[Saved data entries]

+++

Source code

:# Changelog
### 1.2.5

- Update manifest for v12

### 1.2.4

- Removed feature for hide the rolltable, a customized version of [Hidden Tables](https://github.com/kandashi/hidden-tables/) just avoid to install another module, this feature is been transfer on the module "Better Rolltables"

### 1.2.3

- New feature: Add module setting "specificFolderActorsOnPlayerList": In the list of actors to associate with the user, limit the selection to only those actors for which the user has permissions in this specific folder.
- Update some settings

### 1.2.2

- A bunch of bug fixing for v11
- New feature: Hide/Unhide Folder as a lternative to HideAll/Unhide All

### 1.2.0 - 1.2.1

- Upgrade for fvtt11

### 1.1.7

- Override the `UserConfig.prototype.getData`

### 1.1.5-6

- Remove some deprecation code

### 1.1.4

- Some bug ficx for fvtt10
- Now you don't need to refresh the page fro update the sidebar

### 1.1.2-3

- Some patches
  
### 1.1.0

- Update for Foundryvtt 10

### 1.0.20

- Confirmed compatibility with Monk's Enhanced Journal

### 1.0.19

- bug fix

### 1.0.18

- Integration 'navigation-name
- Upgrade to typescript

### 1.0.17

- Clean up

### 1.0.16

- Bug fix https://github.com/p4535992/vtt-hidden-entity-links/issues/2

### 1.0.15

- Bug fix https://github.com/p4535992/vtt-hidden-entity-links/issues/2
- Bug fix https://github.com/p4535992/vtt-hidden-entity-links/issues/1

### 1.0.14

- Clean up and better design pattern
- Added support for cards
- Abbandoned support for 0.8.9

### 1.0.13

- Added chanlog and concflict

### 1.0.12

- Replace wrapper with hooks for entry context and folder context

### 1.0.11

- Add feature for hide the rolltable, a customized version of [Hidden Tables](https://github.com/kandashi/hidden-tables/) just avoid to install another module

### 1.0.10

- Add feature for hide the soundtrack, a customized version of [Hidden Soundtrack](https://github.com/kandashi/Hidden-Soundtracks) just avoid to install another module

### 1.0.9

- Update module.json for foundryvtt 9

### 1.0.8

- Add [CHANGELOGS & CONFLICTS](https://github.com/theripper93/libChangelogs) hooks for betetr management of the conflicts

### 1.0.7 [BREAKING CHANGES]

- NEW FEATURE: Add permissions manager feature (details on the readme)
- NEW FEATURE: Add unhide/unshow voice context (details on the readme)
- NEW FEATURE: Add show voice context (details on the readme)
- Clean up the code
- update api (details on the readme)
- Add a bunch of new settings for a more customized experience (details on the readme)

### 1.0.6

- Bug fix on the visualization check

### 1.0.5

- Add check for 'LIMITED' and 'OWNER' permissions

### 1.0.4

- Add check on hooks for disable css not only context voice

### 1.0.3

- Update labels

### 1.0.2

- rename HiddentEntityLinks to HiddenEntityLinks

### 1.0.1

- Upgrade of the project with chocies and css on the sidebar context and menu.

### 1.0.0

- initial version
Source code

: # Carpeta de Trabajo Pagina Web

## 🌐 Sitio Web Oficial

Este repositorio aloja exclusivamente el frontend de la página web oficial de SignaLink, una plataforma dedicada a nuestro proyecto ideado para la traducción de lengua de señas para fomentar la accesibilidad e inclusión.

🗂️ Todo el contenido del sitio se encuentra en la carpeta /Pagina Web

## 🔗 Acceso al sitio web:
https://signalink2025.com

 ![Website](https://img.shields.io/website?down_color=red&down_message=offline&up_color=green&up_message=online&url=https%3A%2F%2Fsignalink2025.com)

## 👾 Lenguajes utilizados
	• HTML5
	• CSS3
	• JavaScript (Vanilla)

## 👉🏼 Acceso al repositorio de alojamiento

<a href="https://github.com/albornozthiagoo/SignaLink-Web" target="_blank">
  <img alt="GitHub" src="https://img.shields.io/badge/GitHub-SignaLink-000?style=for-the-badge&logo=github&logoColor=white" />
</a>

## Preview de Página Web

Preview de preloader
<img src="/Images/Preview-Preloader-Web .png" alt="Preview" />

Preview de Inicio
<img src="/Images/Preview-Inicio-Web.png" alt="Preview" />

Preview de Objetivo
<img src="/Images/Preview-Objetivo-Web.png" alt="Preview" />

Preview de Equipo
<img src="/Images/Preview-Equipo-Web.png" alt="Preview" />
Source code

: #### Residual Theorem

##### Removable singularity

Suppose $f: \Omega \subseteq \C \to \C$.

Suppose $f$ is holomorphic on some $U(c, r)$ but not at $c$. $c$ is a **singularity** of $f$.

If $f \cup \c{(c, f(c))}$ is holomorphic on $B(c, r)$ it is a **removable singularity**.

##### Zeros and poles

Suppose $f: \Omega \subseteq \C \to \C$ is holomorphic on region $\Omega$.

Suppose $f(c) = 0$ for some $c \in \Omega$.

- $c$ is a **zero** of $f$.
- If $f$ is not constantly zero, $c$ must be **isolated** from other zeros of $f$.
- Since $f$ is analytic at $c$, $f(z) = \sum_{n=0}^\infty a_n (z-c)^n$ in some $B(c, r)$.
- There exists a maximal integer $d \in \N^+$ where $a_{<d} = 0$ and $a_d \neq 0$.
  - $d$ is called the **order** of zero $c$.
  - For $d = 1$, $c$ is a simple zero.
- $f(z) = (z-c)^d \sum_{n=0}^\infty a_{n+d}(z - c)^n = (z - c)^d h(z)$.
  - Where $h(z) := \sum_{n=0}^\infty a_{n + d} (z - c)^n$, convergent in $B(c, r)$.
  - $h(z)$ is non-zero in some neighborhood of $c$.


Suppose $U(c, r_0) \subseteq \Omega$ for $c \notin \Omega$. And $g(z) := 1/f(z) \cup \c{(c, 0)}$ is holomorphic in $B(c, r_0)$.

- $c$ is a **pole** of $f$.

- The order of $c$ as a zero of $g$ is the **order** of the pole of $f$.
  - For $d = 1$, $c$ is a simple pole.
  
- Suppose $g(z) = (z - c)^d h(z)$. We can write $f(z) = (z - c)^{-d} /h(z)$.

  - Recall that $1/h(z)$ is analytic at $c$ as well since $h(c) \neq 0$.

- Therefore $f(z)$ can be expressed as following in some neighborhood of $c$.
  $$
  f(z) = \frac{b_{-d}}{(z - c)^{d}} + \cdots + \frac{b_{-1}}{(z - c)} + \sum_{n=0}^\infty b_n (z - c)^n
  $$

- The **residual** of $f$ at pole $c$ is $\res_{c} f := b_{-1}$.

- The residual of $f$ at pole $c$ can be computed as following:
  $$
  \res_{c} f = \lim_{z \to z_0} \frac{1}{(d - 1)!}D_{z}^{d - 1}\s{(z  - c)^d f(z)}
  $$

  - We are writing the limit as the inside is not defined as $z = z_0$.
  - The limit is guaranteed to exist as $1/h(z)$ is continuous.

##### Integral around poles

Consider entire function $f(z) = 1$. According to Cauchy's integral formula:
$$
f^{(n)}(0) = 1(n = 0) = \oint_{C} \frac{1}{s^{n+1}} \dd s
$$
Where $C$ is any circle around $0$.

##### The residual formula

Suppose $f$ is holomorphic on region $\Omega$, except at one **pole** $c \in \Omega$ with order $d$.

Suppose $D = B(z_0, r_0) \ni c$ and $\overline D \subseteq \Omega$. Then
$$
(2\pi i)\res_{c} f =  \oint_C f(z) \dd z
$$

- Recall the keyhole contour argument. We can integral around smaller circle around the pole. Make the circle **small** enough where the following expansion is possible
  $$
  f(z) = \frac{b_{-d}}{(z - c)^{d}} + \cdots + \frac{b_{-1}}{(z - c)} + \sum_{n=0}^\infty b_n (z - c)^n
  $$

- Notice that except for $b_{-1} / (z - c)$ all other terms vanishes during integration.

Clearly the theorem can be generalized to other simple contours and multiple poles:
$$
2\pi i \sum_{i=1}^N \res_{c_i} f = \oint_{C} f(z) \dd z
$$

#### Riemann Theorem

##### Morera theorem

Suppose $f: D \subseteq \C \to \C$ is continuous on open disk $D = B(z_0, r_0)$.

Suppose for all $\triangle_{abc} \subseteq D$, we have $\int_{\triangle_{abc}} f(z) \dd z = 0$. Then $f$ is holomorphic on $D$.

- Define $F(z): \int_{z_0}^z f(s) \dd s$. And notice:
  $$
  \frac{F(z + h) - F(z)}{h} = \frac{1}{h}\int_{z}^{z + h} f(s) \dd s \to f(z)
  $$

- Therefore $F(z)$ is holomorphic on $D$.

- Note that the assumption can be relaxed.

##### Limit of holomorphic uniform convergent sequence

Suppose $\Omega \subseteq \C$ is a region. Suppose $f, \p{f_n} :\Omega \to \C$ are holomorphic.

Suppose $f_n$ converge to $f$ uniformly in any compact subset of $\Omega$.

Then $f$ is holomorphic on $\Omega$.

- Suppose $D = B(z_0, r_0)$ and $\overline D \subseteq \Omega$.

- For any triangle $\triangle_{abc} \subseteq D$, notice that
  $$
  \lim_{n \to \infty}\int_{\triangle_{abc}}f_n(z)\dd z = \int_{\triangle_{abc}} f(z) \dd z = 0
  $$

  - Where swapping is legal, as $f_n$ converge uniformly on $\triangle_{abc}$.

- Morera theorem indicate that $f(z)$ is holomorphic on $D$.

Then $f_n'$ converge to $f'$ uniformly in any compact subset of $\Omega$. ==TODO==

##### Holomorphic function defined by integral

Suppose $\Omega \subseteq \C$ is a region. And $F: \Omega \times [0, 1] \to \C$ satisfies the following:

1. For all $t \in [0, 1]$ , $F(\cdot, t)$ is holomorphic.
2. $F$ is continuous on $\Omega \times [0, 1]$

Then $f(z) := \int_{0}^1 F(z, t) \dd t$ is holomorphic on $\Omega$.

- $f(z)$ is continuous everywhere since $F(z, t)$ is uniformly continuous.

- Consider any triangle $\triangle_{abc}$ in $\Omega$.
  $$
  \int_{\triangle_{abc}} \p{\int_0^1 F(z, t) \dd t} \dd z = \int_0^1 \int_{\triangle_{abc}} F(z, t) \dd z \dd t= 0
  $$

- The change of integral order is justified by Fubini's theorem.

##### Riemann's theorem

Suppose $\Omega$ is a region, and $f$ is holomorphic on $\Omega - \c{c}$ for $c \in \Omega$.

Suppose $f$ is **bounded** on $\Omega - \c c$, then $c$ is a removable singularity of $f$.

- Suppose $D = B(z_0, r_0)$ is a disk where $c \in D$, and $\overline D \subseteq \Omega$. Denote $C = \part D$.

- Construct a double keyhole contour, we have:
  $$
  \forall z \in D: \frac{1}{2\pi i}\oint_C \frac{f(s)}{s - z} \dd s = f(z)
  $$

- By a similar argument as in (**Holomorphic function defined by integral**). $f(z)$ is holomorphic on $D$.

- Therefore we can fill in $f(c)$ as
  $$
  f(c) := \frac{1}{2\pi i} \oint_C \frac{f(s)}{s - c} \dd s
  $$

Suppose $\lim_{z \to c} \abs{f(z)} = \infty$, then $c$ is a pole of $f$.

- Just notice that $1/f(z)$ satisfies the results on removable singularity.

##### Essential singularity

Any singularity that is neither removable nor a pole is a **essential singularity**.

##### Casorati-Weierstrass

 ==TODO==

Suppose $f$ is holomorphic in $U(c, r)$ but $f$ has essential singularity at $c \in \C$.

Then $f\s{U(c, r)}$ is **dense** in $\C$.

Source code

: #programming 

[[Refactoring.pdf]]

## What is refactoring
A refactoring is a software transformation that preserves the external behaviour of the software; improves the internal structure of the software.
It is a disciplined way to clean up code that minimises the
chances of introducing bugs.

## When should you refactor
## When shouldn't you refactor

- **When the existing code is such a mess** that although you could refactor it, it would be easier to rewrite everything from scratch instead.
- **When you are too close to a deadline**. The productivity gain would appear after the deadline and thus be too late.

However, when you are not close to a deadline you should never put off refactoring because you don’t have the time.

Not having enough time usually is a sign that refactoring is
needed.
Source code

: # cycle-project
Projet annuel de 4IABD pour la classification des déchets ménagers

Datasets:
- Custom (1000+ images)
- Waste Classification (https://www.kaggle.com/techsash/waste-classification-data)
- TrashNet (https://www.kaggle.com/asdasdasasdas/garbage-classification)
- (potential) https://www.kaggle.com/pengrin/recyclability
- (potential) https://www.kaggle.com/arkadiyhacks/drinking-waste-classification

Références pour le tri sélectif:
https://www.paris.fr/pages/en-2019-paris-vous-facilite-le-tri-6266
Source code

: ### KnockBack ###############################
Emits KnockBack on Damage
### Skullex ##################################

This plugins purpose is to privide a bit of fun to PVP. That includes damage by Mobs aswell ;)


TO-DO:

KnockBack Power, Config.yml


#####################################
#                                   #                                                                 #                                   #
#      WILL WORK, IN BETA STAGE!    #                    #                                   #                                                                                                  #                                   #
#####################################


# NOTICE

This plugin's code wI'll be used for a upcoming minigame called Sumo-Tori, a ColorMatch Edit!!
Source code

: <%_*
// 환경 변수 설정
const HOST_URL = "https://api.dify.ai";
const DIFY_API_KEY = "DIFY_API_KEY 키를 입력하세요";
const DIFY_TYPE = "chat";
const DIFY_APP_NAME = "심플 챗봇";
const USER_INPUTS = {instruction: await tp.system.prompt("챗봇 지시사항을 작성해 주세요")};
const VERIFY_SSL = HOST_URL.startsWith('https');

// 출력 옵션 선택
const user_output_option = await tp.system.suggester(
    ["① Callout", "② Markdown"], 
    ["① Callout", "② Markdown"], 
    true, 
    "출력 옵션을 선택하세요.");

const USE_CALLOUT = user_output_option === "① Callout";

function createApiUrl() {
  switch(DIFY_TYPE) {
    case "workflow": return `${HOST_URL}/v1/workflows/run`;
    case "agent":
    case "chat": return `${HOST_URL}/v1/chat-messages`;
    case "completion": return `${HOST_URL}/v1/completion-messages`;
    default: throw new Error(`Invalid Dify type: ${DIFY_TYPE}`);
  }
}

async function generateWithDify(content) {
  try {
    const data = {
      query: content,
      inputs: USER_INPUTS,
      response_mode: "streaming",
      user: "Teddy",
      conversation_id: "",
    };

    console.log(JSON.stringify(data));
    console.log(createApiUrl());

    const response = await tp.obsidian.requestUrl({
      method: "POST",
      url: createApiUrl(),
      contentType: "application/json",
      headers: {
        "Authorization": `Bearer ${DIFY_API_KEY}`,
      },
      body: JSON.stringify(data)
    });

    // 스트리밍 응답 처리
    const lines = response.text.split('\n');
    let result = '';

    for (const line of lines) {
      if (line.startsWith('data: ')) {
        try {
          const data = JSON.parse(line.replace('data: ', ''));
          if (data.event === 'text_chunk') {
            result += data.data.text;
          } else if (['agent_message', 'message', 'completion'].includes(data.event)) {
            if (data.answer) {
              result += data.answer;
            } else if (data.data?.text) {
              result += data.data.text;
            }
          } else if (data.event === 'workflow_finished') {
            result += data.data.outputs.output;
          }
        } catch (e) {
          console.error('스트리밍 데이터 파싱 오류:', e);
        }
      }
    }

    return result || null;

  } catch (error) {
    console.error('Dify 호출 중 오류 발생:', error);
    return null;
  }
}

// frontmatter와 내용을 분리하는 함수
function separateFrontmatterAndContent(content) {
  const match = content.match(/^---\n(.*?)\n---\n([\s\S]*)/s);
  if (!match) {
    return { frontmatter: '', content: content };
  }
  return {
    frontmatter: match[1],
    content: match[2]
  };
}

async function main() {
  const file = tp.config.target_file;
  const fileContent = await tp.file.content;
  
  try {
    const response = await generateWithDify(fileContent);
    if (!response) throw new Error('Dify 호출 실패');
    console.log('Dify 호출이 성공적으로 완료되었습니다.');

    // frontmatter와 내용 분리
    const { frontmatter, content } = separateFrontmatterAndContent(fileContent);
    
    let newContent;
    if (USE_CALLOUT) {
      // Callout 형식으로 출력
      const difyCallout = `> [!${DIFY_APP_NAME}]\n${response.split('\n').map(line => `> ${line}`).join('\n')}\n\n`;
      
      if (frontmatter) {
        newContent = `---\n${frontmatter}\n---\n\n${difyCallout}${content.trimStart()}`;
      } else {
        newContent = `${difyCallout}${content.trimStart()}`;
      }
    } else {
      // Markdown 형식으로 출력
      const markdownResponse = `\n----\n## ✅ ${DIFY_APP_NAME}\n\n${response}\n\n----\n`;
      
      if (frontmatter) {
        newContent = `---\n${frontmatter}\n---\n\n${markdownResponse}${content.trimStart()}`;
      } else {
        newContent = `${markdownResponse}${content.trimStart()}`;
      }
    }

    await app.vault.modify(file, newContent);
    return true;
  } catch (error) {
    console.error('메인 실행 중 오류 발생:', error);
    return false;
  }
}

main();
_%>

+++

**Task statement:** Could you return exactly the stretch of the data above that starts at the line with "- Confirmed compatibility" and ends at the line with "## 🌐 Sitio Web Oficial", both lines included?

**Your solution:**
- Confirmed compatibility with Monk's Enhanced Journal

### 1.0.19

- bug fix

### 1.0.18

- Integration 'navigation-name
- Upgrade to typescript

### 1.0.17

- Clean up

### 1.0.16

- Bug fix https://github.com/p4535992/vtt-hidden-entity-links/issues/2

### 1.0.15

- Bug fix https://github.com/p4535992/vtt-hidden-entity-links/issues/2
- Bug fix https://github.com/p4535992/vtt-hidden-entity-links/issues/1

### 1.0.14

- Clean up and better design pattern
- Added support for cards
- Abbandoned support for 0.8.9

### 1.0.13

- Added chanlog and concflict

### 1.0.12

- Replace wrapper with hooks for entry context and folder context

### 1.0.11

- Add feature for hide the rolltable, a customized version of [Hidden Tables](https://github.com/kandashi/hidden-tables/) just avoid to install another module

### 1.0.10

- Add feature for hide the soundtrack, a customized version of [Hidden Soundtrack](https://github.com/kandashi/Hidden-Soundtracks) just avoid to install another module

### 1.0.9

- Update module.json for foundryvtt 9

### 1.0.8

- Add [CHANGELOGS & CONFLICTS](https://github.com/theripper93/libChangelogs) hooks for betetr management of the conflicts

### 1.0.7 [BREAKING CHANGES]

- NEW FEATURE: Add permissions manager feature (details on the readme)
- NEW FEATURE: Add unhide/unshow voice context (details on the readme)
- NEW FEATURE: Add show voice context (details on the readme)
- Clean up the code
- update api (details on the readme)
- Add a bunch of new settings for a more customized experience (details on the readme)

### 1.0.6

- Bug fix on the visualization check

### 1.0.5

- Add check for 'LIMITED' and 'OWNER' permissions

### 1.0.4

- Add check on hooks for disable css not only context voice

### 1.0.3

- Update labels

### 1.0.2

- rename HiddentEntityLinks to HiddenEntityLinks

### 1.0.1

- Upgrade of the project with chocies and css on the sidebar context and menu.

### 1.0.0

- initial version
Source code

: # Carpeta de Trabajo Pagina Web

## 🌐 Sitio Web Oficial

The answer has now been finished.